HEALTHY CONSUMERS: Hasbro employees, from left, Fran Wells, Amanda Deaner and Lauren Colbath, take advantage of the weekly farmers market at the company's Pawtucket headquarters. / PBN FILE PHOTO/RUPERT WHITELEY
HEALTHY CONSUMERS: Hasbro employees, from left, Fran Wells, Amanda Deaner and Lauren Colbath, take advantage of the weekly farmers market at the company's Pawtucket headquarters. / PBN FILE PHOTO/RUPERT WHITELEY

“Healthier employees are happier employees,” said Dina Pescione, a benefits manager at Amica Mutual Insurance Co. And that happiness factor, she says, has a direct correlation with the positive manner in which customer service is delivered, a key focus of what Amica sees as its competitive edge in insurance.

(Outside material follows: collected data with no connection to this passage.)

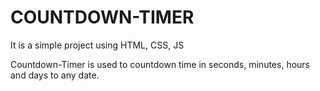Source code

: # COUNTDOWN-TIMER
It is a simple project using HTML, CSS, JS

Countdown-Timer is used to countdown time in seconds, minutes, hours and days to any date.
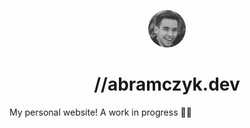 <p align="center">
  <img alt="" src="/src/assets/headshot.jpg" width="60" style="border-radius: 50%" />
</p>
<h1 align="center">
  //abramczyk.dev
</h1>

My personal website! A work in progress 👷‍♂️
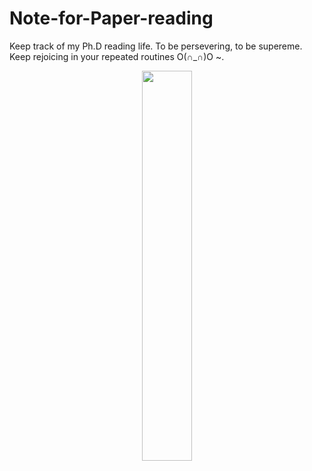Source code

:# Note-for-Paper-reading
Keep track of my Ph.D reading life. To be 
persevering, to be supereme. Keep rejoicing in your repeated routines O(∩_∩)O ~.



 
 
 <div align=center> <img src="https://www.kdnuggets.com/images/cartoon-machine-learning-class.jpg" width="40%" height="40%" “ML class”></div>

Wellness has been inculcated as “part of the culture at Amica,” Pescione said at an Aug. 9 awards luncheon celebrating 28 businesses, including Amica, recognized as Providence Business News’ healthiest employers in Rhode Island for 2012.

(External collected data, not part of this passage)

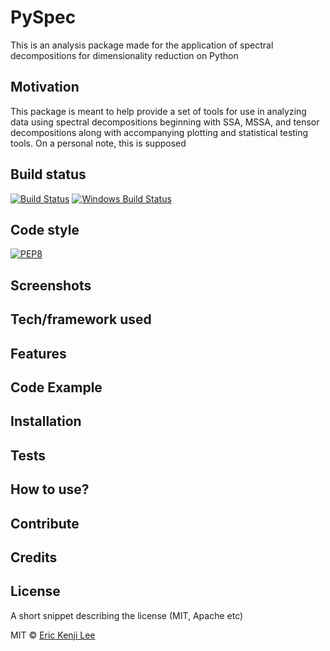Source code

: # PySpec
This is an analysis package made for the application of spectral decompositions for dimensionality reduction on Python

## Motivation
This package is meant to help provide a set of tools for use in analyzing data using spectral decompositions beginning with SSA,
MSSA, and tensor decompositions along with accompanying plotting and statistical testing tools. On a personal note, this is supposed


## Build status

[![Build Status](https://travis-ci.org/akashnimare/foco.svg?branch=master)](https://travis-ci.org/akashnimare/foco)
[![Windows Build Status](https://ci.appveyor.com/api/projects/status/github/akashnimare/foco?branch=master&svg=true)](https://ci.appveyor.com/project/akashnimare/foco/branch/master)

## Code style
[![PEP8](https://img.shields.io/badge/code%20style-pep8-green.svg)](https://www.python.org/dev/peps/pep-0008/)
 
## Screenshots


## Tech/framework used

## Features

## Code Example

## Installation

## Tests

## How to use?

## Contribute

## Credits

## License
A short snippet describing the license (MIT, Apache etc)

MIT © [Eric Kenji Lee]()
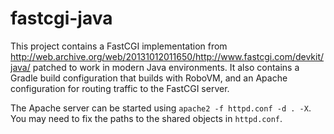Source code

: # fastcgi-java

This project contains a FastCGI implementation from http://web.archive.org/web/20131012011650/http://www.fastcgi.com/devkit/java/ patched to work in modern Java environments. It also contains a Gradle build configuration that builds with RoboVM, and an Apache configuration for routing traffic to the FastCGI server.

The Apache server can be started using `apache2 -f httpd.conf -d . -X`. You may need to fix the paths to the shared objects in `httpd.conf`.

Pescione shared her insights during a panel discussion about what made the winners’ workplace-wellness programs successful. She was joined by Susan Booth, a nurse from Hasbro Inc. and a member of the company’s wellness team, Domenic Delmonico, senior vice president of managed care at Care New England, and Jennifer McKenna, the benefits administrator at Fellowship Health Resources.
Anne Marie Ludovici-Connolly, director of health, wellness and productivity at Tufts Health Plan – the presenting sponsor of the Healthiest Employers awards – also offered her advice.
Delmonico spoke about the importance of leadership and commitment from senior management, citing the example of Dennis Keefe, the president and CEO of the hospital system, who within weeks of assuming his new role, shared his own story with employees of managing his chronic condition of Type 2 diabetes through diet and exercise.
Delmonico himself walks the walk, a regular participant in a weekly yoga session. Care New England had the highest score of any company, 77 out of 100, by an independent analysis, but Delmonico said that building participation was still something that needed work.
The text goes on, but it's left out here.